[DATA Boundary: Start]

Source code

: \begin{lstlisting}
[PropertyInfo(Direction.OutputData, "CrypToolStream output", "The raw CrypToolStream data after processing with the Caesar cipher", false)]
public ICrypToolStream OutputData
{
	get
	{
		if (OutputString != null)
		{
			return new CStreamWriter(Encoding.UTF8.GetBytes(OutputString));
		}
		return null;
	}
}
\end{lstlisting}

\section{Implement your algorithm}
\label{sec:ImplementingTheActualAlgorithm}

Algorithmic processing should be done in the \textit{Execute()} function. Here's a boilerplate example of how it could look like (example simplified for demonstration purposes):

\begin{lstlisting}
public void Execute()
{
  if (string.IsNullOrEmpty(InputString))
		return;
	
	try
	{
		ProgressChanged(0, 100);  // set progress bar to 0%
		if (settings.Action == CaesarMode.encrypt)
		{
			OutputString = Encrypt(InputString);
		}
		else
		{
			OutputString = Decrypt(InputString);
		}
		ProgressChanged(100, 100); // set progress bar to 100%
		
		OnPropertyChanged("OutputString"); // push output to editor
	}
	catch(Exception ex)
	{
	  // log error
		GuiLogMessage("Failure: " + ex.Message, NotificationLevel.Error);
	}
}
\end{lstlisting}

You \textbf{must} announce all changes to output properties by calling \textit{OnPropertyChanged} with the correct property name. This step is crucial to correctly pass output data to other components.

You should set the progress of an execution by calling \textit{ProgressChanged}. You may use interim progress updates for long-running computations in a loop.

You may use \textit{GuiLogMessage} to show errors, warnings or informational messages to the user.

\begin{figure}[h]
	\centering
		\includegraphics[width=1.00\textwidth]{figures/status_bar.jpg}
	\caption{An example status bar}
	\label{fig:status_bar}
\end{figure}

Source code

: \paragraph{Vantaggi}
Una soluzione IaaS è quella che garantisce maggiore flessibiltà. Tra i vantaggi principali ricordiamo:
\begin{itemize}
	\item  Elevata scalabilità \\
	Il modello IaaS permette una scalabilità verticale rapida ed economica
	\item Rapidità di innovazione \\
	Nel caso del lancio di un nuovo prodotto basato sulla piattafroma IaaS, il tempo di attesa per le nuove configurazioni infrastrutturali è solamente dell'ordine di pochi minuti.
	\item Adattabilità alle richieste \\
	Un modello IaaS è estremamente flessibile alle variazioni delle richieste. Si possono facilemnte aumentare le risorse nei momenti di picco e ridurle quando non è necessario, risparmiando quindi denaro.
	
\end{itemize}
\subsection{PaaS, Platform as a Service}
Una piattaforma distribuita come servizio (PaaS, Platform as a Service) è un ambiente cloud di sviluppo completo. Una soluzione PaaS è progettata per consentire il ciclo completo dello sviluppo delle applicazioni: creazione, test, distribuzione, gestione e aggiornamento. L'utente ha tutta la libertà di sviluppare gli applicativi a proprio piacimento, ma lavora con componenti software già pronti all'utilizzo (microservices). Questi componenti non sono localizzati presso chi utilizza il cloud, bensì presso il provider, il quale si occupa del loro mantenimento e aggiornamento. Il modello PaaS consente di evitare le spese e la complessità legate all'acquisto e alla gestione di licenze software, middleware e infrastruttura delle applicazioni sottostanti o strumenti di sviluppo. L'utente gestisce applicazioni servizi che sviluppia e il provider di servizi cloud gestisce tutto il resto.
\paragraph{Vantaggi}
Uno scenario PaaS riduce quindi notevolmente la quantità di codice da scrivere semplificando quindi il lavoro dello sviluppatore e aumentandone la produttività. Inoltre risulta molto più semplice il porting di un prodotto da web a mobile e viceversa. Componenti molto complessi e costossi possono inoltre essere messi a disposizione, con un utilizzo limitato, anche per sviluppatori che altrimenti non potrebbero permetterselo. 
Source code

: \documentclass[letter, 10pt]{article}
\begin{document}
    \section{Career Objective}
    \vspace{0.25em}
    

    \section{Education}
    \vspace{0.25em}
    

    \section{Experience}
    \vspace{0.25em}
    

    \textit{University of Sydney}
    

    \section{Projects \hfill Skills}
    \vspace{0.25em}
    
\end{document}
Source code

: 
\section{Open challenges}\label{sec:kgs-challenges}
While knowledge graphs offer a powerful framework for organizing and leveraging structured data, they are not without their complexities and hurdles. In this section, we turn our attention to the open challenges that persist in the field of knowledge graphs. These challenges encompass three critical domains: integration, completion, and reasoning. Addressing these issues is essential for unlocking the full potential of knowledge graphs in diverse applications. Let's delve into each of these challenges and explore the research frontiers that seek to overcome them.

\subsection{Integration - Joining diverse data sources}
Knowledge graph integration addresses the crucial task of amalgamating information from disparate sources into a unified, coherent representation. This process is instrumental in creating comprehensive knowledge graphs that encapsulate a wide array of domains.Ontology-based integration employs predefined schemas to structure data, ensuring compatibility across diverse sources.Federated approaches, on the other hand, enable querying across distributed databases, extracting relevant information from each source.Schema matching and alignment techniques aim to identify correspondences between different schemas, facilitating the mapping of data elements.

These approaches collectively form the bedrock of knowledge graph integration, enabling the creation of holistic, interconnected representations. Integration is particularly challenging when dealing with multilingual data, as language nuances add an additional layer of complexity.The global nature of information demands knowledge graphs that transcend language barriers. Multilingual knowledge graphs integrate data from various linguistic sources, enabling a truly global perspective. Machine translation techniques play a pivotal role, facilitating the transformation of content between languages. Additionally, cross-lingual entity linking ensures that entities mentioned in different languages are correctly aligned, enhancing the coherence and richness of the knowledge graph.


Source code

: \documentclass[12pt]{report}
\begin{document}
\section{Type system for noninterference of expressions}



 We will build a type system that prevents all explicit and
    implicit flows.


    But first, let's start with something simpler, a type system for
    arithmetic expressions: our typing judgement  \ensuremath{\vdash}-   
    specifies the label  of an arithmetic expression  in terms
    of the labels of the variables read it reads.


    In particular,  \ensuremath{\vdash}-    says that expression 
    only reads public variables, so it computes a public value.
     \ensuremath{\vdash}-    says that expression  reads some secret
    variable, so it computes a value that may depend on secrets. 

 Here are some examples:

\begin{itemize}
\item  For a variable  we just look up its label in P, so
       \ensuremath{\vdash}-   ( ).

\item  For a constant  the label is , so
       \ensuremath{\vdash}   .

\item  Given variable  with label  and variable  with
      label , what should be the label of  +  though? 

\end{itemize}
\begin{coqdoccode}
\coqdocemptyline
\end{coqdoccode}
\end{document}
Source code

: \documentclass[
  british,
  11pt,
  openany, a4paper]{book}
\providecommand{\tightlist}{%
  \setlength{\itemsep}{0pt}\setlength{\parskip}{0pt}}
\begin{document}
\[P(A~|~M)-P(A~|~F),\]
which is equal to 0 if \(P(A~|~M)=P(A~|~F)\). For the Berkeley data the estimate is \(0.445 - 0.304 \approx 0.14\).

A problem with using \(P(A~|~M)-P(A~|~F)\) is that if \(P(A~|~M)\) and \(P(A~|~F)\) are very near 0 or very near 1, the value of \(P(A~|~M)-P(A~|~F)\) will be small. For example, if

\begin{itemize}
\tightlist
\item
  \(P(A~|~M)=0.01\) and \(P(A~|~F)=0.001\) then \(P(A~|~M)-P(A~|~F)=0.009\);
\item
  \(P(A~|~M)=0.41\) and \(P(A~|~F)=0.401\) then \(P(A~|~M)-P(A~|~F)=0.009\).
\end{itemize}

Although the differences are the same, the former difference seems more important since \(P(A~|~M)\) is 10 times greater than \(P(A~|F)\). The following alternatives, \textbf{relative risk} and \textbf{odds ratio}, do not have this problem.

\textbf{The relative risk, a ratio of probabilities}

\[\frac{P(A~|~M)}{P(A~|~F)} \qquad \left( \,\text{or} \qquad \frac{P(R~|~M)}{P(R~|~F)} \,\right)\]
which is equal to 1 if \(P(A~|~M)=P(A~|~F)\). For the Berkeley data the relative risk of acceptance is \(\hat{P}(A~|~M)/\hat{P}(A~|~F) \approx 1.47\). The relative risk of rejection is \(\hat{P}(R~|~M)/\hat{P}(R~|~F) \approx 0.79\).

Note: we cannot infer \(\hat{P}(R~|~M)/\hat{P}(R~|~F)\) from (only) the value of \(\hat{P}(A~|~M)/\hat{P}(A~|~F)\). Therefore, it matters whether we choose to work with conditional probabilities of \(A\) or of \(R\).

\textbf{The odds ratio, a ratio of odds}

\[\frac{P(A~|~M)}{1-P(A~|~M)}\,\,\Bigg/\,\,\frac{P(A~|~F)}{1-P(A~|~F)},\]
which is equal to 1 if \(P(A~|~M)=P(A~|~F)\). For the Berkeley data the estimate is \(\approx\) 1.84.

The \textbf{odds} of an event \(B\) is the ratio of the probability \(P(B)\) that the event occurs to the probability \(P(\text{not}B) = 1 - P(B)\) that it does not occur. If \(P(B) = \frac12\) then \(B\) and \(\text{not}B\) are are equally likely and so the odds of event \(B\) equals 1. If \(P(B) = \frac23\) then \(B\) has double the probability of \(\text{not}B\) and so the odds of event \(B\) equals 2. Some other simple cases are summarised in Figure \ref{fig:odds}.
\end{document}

[DATA Boundary: End]

#### ABOUT THIS EXERCISE
When you reach the line with "A problem with" in the records above, start writing out lines exactly, and stop once the line with "data the relative" has been written; include nothing else.

#### SOLUTION TO THIS TASK
A problem with using \(P(A~|~M)-P(A~|~F)\) is that if \(P(A~|~M)\) and \(P(A~|~F)\) are very near 0 or very near 1, the value of \(P(A~|~M)-P(A~|~F)\) will be small. For example, if

\begin{itemize}
\tightlist
\item
  \(P(A~|~M)=0.01\) and \(P(A~|~F)=0.001\) then \(P(A~|~M)-P(A~|~F)=0.009\);
\item
  \(P(A~|~M)=0.41\) and \(P(A~|~F)=0.401\) then \(P(A~|~M)-P(A~|~F)=0.009\).
\end{itemize}

Although the differences are the same, the former difference seems more important since \(P(A~|~M)\) is 10 times greater than \(P(A~|F)\). The following alternatives, \textbf{relative risk} and \textbf{odds ratio}, do not have this problem.

\textbf{The relative risk, a ratio of probabilities}

\[\frac{P(A~|~M)}{P(A~|~F)} \qquad \left( \,\text{or} \qquad \frac{P(R~|~M)}{P(R~|~F)} \,\right)\]
which is equal to 1 if \(P(A~|~M)=P(A~|~F)\). For the Berkeley data the relative risk of acceptance is \(\hat{P}(A~|~M)/\hat{P}(A~|~F) \approx 1.47\). The relative risk of rejection is \(\hat{P}(R~|~M)/\hat{P}(R~|~F) \approx 0.79\).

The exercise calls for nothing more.